Monday, March 26, 2012

IRB: Sarah's Key Post #3

"There was no other name my daughter could have had. She was Sarah. My Sarah. An echo to the other one, to the other Sarah, to the little girl with the yellow star who had changed my life" (de Rosnay 293).

Throughout much of the book, the story follows the life of Julia Jarmond as she researches a round-up of Jewish children in France during the Holocaust. After investigating and digging through old documents, she discovers that the apartment her grandmother-in-law lived in was formerly owned by a Jewish family who was deported during the round-up and later sent to die in concentration camps. She sees a photograph of the family and is especially moved to see a little girl in the photo, whom she is told is Sarah Starzinsky. After confronting her in-laws, she discovers that Sarah had connections to the family and that a horrible accident occurred at the apartment involving Sarah's key and her little brother, who never left. She feels compelled to find Sarah and traces her descendants to America and Italy. During this discovery, she realizes the failures of her marriage as her French husband, Bertrand, seems to ignore the past, and this supposedly alters her life. Thus, as the quote illustrates, when Jarmond gives birth to her daughter, she decides to name her Sarah after the little Jewish girl.

Friday, March 23, 2012

IRB: Sarah's Key Post #2

I just finished reading Sarah's Key yesterday, and I was pretty disappointed with how the story unfolded. I originally chose this book because I thought it would focus on a ten-year-old Jewish girl and her family's experience in Vichy France, as described on the back-cover summary and reviews. The cover of the book -- which features two young children running towards a beautiful house -- seems to indicate that this would be the central plot of the story line. However, disappointingly, the novel was predominantly told from the point of view of Julia Jarmond, an annoying American journalist in present-day as she becomes obsessed with finding a particular Jewish family who lived in her husband's grandmother's former apartment in Paris. The first chapter was interesting, told from the point of view of Sarah, the Jewish girl. However, towards the end of the book, it completely shifts to Julia's narration. A lot of the times, especially from Julia's rambling, I felt like the writing was stilted and ineffective. The cover was beautiful, the title was intriguing, and the idea was captivating, but writing was at best mediocre and the author's fictional characters were unpleasant and un-likable. The majority of the book was spent on Julia complaining about her French husband and almost every person she meets in the book is divorced. I expected the book to be more about the Holocaust in France, and not the wayward life of a woman who complains incessantly about her marriage.

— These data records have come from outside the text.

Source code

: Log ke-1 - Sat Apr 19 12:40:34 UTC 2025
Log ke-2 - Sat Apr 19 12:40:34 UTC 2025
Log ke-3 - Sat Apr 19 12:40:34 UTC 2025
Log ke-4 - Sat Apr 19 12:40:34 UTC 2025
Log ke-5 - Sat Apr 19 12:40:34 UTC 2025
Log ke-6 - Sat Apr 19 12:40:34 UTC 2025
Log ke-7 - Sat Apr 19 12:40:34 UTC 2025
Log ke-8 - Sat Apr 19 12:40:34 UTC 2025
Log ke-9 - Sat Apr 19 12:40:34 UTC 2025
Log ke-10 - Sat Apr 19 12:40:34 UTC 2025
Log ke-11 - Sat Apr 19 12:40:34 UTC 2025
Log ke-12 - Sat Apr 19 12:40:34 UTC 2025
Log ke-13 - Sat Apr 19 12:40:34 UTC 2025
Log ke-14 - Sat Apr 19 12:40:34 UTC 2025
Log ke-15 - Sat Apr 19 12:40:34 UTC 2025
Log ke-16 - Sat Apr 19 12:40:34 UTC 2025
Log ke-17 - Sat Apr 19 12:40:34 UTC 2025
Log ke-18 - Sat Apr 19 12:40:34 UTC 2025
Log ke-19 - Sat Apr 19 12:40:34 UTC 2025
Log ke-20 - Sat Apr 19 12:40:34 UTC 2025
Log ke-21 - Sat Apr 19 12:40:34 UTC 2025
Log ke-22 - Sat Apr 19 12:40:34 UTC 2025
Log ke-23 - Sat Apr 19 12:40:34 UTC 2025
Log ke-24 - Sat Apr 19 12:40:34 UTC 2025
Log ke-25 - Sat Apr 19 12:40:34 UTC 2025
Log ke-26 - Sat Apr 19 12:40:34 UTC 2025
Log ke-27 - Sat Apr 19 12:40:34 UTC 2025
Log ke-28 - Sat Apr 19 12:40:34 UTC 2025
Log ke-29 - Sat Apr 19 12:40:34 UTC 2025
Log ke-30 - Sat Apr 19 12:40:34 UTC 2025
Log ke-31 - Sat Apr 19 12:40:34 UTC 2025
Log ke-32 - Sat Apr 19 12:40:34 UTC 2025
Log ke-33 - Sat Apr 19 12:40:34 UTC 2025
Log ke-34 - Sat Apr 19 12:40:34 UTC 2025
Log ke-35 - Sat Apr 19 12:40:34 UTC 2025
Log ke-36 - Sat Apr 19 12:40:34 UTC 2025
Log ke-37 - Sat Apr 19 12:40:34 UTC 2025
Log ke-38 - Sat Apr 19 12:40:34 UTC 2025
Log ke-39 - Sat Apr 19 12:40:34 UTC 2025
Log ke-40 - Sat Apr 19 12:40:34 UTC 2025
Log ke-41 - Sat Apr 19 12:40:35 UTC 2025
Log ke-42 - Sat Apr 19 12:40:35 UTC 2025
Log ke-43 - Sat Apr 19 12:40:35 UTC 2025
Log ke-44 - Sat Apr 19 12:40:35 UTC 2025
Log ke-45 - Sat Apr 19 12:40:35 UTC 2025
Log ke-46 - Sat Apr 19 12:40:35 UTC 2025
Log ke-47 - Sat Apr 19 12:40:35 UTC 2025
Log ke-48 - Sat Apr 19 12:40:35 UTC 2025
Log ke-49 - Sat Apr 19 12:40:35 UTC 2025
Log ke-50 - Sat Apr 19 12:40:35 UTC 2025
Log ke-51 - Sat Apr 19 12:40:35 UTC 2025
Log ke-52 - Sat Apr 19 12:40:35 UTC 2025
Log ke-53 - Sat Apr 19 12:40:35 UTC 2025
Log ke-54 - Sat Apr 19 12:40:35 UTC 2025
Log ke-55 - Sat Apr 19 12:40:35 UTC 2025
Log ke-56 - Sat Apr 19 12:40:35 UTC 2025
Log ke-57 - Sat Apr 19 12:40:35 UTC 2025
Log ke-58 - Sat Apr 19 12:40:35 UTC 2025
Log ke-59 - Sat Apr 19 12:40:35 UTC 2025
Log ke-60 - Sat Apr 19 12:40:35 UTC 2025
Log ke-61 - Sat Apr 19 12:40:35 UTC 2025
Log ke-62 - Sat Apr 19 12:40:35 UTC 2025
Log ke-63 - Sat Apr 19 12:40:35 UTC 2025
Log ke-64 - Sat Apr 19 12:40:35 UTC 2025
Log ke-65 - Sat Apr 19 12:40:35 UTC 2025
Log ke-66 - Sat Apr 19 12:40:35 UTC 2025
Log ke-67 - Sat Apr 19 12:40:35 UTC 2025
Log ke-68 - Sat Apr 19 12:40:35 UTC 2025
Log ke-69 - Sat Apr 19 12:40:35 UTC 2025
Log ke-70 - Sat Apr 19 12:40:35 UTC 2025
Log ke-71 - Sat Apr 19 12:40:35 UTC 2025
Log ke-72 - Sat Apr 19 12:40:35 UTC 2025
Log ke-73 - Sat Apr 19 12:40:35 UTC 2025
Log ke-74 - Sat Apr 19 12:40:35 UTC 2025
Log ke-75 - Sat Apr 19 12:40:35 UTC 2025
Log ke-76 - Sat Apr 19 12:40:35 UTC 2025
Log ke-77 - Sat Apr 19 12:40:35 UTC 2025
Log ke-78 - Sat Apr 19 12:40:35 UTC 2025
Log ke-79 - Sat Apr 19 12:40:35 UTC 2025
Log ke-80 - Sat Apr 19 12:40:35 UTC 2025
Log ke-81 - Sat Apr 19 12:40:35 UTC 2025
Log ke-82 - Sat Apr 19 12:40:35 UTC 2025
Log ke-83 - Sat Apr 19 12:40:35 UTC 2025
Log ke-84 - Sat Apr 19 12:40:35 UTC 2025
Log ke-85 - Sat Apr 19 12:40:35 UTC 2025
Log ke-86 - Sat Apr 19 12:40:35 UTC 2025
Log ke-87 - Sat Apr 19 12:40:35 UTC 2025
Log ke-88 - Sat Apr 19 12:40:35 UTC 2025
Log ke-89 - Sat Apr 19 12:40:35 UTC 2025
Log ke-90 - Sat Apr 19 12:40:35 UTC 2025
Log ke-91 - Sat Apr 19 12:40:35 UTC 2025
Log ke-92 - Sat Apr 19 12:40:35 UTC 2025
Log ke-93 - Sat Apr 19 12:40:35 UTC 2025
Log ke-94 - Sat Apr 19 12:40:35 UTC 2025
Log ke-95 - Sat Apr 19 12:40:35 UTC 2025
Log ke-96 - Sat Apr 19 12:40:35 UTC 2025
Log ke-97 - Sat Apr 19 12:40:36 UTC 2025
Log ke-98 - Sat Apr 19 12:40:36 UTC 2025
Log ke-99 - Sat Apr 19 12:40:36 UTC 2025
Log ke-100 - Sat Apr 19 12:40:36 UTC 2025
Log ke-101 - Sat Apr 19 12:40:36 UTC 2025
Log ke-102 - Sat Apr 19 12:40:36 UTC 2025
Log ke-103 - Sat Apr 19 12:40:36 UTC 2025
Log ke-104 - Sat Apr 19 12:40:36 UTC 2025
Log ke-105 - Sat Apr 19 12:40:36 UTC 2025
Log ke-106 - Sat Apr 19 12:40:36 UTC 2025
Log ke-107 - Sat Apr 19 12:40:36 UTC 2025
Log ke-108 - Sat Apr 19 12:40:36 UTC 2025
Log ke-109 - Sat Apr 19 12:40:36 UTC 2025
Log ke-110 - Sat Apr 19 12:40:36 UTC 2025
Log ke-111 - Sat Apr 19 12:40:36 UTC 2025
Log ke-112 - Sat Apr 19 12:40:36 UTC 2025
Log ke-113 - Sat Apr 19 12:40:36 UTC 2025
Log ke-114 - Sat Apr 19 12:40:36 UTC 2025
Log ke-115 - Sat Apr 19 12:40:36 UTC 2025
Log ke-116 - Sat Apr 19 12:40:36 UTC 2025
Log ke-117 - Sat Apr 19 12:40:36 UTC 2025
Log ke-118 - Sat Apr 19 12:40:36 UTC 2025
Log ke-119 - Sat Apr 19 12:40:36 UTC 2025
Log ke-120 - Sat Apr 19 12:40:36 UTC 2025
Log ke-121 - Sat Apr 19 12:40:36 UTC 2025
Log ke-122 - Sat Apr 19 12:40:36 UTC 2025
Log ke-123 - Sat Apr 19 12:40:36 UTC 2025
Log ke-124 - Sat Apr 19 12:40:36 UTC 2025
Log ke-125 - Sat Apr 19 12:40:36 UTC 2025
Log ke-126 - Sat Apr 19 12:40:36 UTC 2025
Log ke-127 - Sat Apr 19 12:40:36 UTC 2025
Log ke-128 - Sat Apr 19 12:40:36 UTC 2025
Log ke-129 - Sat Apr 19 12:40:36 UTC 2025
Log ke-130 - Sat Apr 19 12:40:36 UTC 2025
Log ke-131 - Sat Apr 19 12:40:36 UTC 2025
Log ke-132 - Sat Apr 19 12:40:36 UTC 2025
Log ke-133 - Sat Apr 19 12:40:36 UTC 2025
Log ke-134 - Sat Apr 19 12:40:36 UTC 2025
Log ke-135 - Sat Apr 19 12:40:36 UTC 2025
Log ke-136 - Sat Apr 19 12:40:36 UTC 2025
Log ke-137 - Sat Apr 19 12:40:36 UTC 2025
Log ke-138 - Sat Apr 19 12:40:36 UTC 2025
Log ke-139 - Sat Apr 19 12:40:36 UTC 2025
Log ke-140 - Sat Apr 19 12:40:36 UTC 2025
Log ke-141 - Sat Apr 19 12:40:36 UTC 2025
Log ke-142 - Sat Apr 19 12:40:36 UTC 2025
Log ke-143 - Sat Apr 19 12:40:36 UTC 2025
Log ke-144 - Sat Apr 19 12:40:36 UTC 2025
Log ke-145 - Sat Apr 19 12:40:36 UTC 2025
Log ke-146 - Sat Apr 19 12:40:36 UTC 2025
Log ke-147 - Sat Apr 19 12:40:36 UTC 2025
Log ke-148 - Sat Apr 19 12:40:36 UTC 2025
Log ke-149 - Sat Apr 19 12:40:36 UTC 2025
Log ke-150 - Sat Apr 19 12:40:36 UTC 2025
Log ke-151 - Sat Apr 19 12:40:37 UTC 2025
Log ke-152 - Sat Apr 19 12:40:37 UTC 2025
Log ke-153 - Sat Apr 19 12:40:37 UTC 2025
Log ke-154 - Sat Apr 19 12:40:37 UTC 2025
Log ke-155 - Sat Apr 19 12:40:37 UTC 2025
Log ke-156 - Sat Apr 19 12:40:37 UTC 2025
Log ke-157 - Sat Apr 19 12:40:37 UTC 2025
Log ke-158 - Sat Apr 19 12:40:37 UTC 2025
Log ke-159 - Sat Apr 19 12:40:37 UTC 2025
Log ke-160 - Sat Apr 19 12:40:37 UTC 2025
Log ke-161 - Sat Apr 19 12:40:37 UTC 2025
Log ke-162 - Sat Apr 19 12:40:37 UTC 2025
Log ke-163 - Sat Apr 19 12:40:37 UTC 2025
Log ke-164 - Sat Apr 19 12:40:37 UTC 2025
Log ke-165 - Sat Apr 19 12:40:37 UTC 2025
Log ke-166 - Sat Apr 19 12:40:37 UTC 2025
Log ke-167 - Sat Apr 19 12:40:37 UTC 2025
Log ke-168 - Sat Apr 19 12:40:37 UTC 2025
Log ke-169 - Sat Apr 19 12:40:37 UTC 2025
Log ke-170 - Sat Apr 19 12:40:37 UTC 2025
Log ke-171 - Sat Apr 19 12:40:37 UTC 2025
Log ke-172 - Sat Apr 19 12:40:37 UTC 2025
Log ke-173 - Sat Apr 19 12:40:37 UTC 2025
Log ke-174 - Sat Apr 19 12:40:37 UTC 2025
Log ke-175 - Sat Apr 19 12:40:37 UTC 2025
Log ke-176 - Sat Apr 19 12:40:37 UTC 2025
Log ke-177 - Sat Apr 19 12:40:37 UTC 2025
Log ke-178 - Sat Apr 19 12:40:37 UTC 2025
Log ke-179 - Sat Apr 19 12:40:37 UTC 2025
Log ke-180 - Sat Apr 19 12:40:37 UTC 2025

Overall lesson: really don't judge a book by its cover.

Page: 293/293

Thursday, March 22, 2012

IRB: Sarah's Key by Tatiana De Rosnay


Sarah's Key by Tatiana De Rosnay is told from two different viewpoints -- a third-person perspective from 1942 France during World War II, and a first-person narrative in present-day. The first-person account is told by an American journalist living in Paris, trying to research a round-up that took place during the Vichy regime in July 1942. The chapters alternate between the two perspectives, which I found most interesting so far, as they slowly tie together. Another interesting thing I read about so far is that much of the French seemed to be ignorant of how it was the French police who rounded up French children and sent them to concentration camps, not just the Gestapo or Nazis.